GOAL OF THE EXERCISE:
Please look for the string "blob" below and report every line in which it occurs.

Stored data entries:
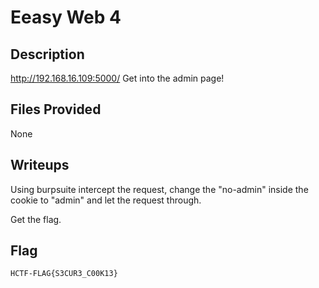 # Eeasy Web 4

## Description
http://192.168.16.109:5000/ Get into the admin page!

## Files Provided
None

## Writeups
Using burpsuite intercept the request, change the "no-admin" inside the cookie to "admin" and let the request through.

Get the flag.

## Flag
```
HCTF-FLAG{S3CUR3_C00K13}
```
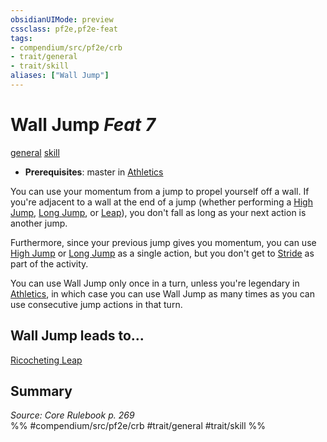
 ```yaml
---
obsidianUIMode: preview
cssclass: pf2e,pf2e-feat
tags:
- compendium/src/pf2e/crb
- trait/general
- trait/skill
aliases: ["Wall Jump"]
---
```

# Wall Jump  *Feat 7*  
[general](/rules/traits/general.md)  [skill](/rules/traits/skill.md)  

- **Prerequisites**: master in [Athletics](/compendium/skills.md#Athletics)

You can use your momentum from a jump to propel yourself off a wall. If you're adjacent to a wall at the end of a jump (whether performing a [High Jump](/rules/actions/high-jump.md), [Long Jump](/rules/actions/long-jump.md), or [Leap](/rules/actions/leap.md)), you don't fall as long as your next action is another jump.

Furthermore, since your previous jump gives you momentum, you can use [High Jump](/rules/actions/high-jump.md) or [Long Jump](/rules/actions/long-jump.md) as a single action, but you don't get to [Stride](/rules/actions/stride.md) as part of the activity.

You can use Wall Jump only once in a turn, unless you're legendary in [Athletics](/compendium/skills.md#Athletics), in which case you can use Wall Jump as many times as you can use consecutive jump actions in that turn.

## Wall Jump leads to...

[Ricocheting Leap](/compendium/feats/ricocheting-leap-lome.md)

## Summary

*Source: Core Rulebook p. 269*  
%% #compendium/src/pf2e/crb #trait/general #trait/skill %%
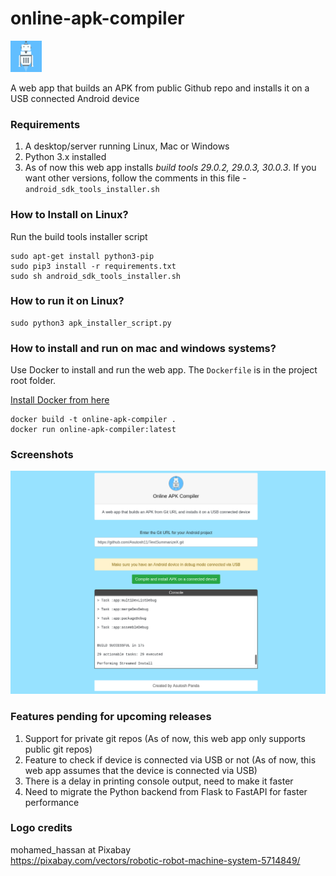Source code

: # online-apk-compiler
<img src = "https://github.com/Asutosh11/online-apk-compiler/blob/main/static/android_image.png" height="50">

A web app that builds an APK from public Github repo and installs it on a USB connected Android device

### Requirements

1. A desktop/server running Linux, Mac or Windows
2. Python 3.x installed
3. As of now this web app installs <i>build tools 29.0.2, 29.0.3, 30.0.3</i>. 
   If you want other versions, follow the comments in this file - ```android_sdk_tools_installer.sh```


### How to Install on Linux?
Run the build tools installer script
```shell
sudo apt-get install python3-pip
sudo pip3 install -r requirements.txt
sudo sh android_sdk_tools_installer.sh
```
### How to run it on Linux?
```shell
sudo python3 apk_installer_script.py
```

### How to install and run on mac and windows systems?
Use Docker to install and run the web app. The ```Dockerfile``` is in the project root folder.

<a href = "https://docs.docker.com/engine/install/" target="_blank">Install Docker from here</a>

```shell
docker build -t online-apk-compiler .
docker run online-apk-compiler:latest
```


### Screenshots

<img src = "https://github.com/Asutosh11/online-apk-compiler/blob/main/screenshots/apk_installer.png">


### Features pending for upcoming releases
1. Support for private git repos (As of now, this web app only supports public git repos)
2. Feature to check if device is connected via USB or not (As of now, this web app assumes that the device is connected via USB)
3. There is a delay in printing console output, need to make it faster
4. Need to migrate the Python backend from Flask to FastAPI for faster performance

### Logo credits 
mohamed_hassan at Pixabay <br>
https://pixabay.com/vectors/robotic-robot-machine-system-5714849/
---
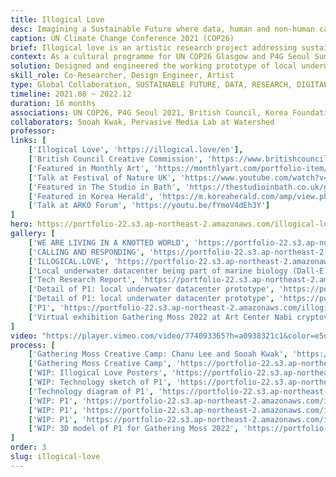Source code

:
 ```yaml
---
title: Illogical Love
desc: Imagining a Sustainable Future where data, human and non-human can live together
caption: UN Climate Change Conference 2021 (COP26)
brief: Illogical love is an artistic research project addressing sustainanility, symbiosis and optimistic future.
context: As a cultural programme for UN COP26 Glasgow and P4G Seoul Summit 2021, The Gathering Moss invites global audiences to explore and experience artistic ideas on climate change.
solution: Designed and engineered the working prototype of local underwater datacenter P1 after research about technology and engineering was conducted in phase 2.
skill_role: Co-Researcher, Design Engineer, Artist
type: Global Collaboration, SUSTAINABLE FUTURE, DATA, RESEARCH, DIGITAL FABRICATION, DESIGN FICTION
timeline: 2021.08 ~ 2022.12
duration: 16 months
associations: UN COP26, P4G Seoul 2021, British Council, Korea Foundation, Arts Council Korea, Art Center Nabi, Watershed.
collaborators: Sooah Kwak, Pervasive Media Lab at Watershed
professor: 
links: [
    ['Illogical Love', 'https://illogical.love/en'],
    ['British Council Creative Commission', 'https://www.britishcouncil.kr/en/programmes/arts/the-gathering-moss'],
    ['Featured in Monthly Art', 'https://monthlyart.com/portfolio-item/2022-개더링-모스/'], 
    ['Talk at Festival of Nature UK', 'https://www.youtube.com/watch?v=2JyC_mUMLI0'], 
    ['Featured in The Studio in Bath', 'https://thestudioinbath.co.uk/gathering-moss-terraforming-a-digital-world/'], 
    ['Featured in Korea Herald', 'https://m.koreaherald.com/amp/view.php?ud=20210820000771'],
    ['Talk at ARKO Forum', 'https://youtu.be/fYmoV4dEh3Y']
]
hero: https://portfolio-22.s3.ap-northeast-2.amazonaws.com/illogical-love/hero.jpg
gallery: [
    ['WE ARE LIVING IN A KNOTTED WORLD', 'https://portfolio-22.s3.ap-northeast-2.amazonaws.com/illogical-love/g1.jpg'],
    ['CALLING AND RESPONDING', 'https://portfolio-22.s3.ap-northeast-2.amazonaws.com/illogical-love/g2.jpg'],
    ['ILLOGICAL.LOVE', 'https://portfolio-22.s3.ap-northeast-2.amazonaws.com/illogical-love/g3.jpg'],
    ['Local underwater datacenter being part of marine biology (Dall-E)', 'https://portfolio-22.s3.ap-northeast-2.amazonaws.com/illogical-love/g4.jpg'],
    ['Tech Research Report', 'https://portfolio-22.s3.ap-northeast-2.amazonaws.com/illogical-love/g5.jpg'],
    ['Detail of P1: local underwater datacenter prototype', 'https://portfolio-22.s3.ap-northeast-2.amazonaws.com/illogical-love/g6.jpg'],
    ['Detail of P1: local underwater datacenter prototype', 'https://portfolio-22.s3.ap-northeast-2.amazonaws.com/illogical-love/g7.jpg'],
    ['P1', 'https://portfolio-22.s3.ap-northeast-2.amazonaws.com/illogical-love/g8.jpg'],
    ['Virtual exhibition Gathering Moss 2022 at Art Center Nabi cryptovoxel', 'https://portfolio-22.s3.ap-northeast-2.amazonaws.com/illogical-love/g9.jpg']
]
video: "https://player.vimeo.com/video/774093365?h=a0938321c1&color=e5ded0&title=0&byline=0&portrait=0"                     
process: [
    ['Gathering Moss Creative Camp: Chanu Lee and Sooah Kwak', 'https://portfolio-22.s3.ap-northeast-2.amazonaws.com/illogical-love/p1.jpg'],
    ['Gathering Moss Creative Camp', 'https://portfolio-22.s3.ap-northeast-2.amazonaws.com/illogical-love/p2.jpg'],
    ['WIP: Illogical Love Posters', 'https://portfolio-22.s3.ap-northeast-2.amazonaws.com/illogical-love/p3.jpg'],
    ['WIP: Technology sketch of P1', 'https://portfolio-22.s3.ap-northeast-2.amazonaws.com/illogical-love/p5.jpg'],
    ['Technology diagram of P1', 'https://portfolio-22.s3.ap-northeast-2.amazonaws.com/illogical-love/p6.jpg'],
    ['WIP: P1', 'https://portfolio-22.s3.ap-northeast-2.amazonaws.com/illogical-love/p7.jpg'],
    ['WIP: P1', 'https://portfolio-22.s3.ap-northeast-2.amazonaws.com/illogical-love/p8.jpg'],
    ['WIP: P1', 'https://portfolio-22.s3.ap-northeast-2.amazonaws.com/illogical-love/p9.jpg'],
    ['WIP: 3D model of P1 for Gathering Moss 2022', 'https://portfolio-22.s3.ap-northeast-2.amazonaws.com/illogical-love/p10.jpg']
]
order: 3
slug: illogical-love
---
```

EXERCISE SOLUTION:
<img src = "https://github.com/Asutosh11/online-apk-compiler/blob/main/static/android_image.png" height="50">
<img src = "https://github.com/Asutosh11/online-apk-compiler/blob/main/screenshots/apk_installer.png">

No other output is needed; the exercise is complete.